This article examines the Australian Energy Markey Operator’s recently released
Draft 2020 ISP.
Regulatory framework
The regulatory framework for the ISP includes…
· The AEMO’s general functions under s49 of the National Electricity Law.
· Rule 5.20 of the National Electricity Rules.
· Draft ISP Rules published by the Energy Security Board.
Key features of the Draft ISP
Key features of the Draft ISP include…
· The Draft ISP sets out a whole-of-system plan based on 5 scenarios and 6
sensitivities which aims to balance cost, security, resilience and emissions
reduction.
· A planning horizon of 20 years has been adopted.
· The central scenario is based around decarbonisation and transition
being determined by market forces and current federal and state policies.
· Variations to the central scenario include a low scenario of low
economic growth and emissions reduction, a high scenario of more rapid
distribution energy resources (DER) penetration, and a fast scenario of greater
grid-scale technology roll-out, and a step change scenario of aggressive customer
and technology led transitions.
· Sensitivities include earlier retirement of existing generation, delays
to Snowy 2.0, an earlier
commitment to the Battery Of the Nation project in Tasmania, a possible curtailing of the Queensland Renewable Energy Target (QRET), possible closure of large industrial loads in Victoria or
Tasmania, and early development of the Renewable Energy Zone in NSW.

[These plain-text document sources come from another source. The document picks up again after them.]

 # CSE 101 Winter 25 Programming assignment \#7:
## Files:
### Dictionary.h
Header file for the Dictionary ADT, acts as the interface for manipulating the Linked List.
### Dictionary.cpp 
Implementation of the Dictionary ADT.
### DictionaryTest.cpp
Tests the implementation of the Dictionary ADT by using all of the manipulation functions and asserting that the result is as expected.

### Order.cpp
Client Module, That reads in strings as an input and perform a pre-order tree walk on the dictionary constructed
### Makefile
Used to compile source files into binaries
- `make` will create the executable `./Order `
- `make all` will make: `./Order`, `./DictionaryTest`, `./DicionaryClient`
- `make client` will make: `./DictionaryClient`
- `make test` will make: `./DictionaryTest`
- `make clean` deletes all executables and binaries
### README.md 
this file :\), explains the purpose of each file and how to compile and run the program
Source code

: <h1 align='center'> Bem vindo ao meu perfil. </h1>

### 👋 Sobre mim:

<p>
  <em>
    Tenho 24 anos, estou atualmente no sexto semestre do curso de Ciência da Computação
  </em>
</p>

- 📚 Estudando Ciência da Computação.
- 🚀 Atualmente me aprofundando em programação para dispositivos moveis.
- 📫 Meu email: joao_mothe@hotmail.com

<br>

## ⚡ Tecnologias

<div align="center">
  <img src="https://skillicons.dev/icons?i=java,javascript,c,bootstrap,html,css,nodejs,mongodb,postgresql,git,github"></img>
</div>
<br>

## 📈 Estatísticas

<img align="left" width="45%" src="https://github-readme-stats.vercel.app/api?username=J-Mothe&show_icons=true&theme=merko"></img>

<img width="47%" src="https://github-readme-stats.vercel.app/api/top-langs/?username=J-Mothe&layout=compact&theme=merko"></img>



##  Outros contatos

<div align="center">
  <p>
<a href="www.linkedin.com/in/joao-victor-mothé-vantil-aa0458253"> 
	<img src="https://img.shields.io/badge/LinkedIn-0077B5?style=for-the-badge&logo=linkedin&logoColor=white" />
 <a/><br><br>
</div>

· Key conclusions of the modelling include an expected doubling or even
tripling of DER by 2040, a need for over 30,000 MW of new grid-scale renewables
(in part to replace 15,000 MW of expected coal-fired closures by 2040 which
appears to treat the closure of Liddell as a near-term certainty), between 5,000 MW and 21,000 MW of new dispatchable generation, and
possibly 20,000 MW of new transmission grid capacity.
Next steps
The AEMO will receive written submissions until 21st
February 2020.
US – restoring reserve capacity margin in the Lone Star State
Introduction
Pipes & Wires closely
followed the decline in reserve capacity margin in the US state of Texas
heading into the northern summer of 2019. This article examines the restoration
of expected reserve capacity for the 2020 summer.
Recapping the decline in reserve capacity margin
Reserve capacity margin
declined sharply during 2019 to 8.6%, which was fortunately much greater than
the forecast decline to 4.4%. This required the Electric Reliability Council of
Texas (ERCOT) to invoke demand response to keep the lights on (Pipes & Wires #170, #171, #177, #183, #187 and #189).
Restoring reserve capacity
Restoration of the reserve
capacity margin is based on a mix of solar, smaller gas-fired stations and new
rules on how wind can be accounted for*, with about 4,600 MW of new capacity
being included in ERCOT’s Capacity, Demand & Reserves Report. ERCOT’s
latest forecast
for the next 5 years is…
Summer |
2020 |
2021 |
2022 |
2023 |
2024 |
Available capacity |
82,403 |
89,967 |
91,361 |
91,473 |
91,218 |
Firm peak load |
74,480 |
76,105 |
77,914 |
79,399 |
80,788 |
Reserve capacity margin |
10.6% |
18.2% |
17.3% |
15.2% |
12.9% |
* This includes approving new
rules for how wind peak contributions are accounted for, and establishing a new
zone in the panhandle to reflect the observed higher availability of wind.
The role of renewables in Texas
Solar and wind are expected to
provide 19% of installed capacity for the 2022 summer. Whilst many parties all
along the renewable spectrum have expressed at least some concern (along the
obvious theme that renewables are intermittent), at least one renewable lobby
has also pointed out that the predicted limitations of wind and solar
penetration haven’t occurred. Pipes & Wires will pick up this theme as the
northern summer approaches and ERCOT finalises its plans.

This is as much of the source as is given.